En salles ce mercredi, "A most violent year" de J. C. Chandor retrace le parcours d'un entrepreneur latino-américain dans le New York des années 1980. Une œuvre brillante dans la lignée des grandes drames américains.
Mieux vaut tard que jamais. Il aura donc fallu attendre le dernier jour de 2014 pour que sorte en salles ce qu’on peut considérer comme le grand film américain de l’année. Avec le magistral "A most violent year", J. C. Chandor confirme sa place parmi les plus intéressants réalisateurs du cinéma d’auteur "made in USA". Après avoir exploré les errements de la finance ("Margin Call", 2011) et sondé, métaphoriquement, le sentiment de vulnérabilité qui gagne les États-Unis ("All is Lost", 2013), le cinéaste poursuit son auscultation des fêlures américaines avec une œuvre ample, cruelle, puissante.
Abel Morales (Oscar Isaac) est un immigré latino-américain qui dirige aux côtés de son épouse Anna (Jessica Chastain) une entreprise de transport de fioul à New York. Mais en cet hiver 1981 - connu pour être la période la plus criminogène que la ville ait connue -, ses camions deviennent la cible de plus en plus fréquente d’attaques à mains armées. Ses activités, par ailleurs, font l’objet d’une enquête diligentée par un juge (David Oyelowo) le soupçonnant d’abus de biens sociaux… Jusqu’où l’ambitieux patron osera-t-il aller pour maintenir la pérennité de son affaire ? Peut-on encore faire le bien lorsque le mal vous accable ?
Il n’y a qu’à voir le nom du héros de ce drame pour en mesurer la portée mythologique. Comme prédisposé par son prénom, Abel Morales subit les crimes plutôt que de les commettre.
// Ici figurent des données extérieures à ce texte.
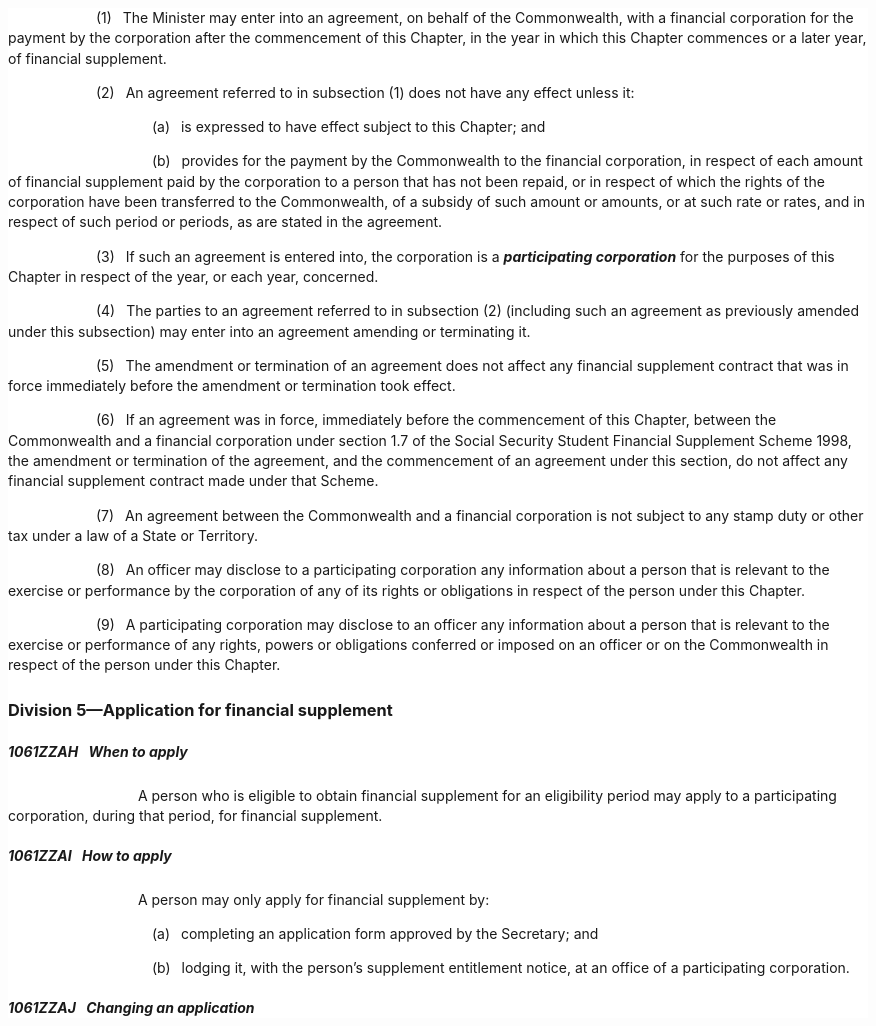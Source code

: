              (1)  The Minister may enter into an agreement, on behalf of the Commonwealth, with a financial corporation for the payment by the corporation after the commencement of this Chapter, in the year in which this Chapter commences or a later year, of financial supplement.

             (2)  An agreement referred to in subsection (1) does not have any effect unless it:

                     (a)  is expressed to have effect subject to this Chapter; and

                     (b)  provides for the payment by the Commonwealth to the financial corporation, in respect of each amount of financial supplement paid by the corporation to a person that has not been repaid, or in respect of which the rights of the corporation have been transferred to the Commonwealth, of a subsidy of such amount or amounts, or at such rate or rates, and in respect of such period or periods, as are stated in the agreement.

             (3)  If such an agreement is entered into, the corporation is a **_participating corporation_** for the purposes of this Chapter in respect of the year, or each year, concerned.

             (4)  The parties to an agreement referred to in subsection (2) (including such an agreement as previously amended under this subsection) may enter into an agreement amending or terminating it.

             (5)  The amendment or termination of an agreement does not affect any financial supplement contract that was in force immediately before the amendment or termination took effect.

             (6)  If an agreement was in force, immediately before the commencement of this Chapter, between the Commonwealth and a financial corporation under section 1.7 of the Social Security Student Financial Supplement Scheme 1998, the amendment or termination of the agreement, and the commencement of an agreement under this section, do not affect any financial supplement contract made under that Scheme.

             (7)  An agreement between the Commonwealth and a financial corporation is not subject to any stamp duty or other tax under a law of a State or Territory.

             (8)  An officer may disclose to a participating corporation any information about a person that is relevant to the exercise or performance by the corporation of any of its rights or obligations in respect of the person under this Chapter.

             (9)  A participating corporation may disclose to an officer any information about a person that is relevant to the exercise or performance of any rights, powers or obligations conferred or imposed on an officer or on the Commonwealth in respect of the person under this Chapter.

### Division 5—Application for financial supplement

##### <a id="1061ZZAH"></a>1061ZZAH  When to apply

                   A person who is eligible to obtain financial supplement for an eligibility period may apply to a participating corporation, during that period, for financial supplement.

##### <a id="1061ZZAI"></a>1061ZZAI  How to apply

                   A person may only apply for financial supplement by:

                     (a)  completing an application form approved by the Secretary; and

                     (b)  lodging it, with the person’s supplement entitlement notice, at an office of a participating corporation.

##### <a id="1061ZZAJ"></a>1061ZZAJ  Changing an application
Il le répète d’ailleurs à l’envi : il ne veut pas devenir un gangster. Tout concourt pourtant à ce qu’il le devienne : la fourberie de ses concurrents, l’opiniâtreté des syndicats, l’ambition de son épouse, la roublardise de son avocat (Albert Brooks), la tartufferie du magistrat… Cet Abel est aux prises avec plusieurs Caïn.
Mais plus que le mythe biblique, c’est celui, plus profane, du bandit américain qui fait la force du film. Il faut voir la manière dont J. C. Chandor cultive intelligemment la ressemblance d’Oscar Isaac avec Al Pacino, façon "Le Parrain". Les mêmes traits, les mêmes costumes, la même attitude… Sauf qu’Abel Morales n’a rien d’un Michael Corleone. Il en est l’exact opposé. Un anti-mafieux en quelque sorte qui s’évertue à penser que le rêve américain peut être accessible aux honnêtes gens. Jusqu’à ce que sa peur viscérale de l’échec ne le pousse à reconsidérer ses principes…
Ambitieux mais rarement grandiloquent (la fin est inutilement "surdramatisée"), "A most violent year" a l’ampleur, tant dans l’écriture précise que dans la mise en scène majestueuse, de la trilogie de Francis Ford Coppola, qui démontait déjà le mythe de la réussite américaine. À n’en pas douter l’un des meilleurs long-métrages d’une année somme toute très avare en grands films.
-"A most violent year" de J. C. Chandor, avec Oscar Isaac, Jessica Chastain, Albert Brooks, David Oyelowo, Elyes Gabel... (2h05).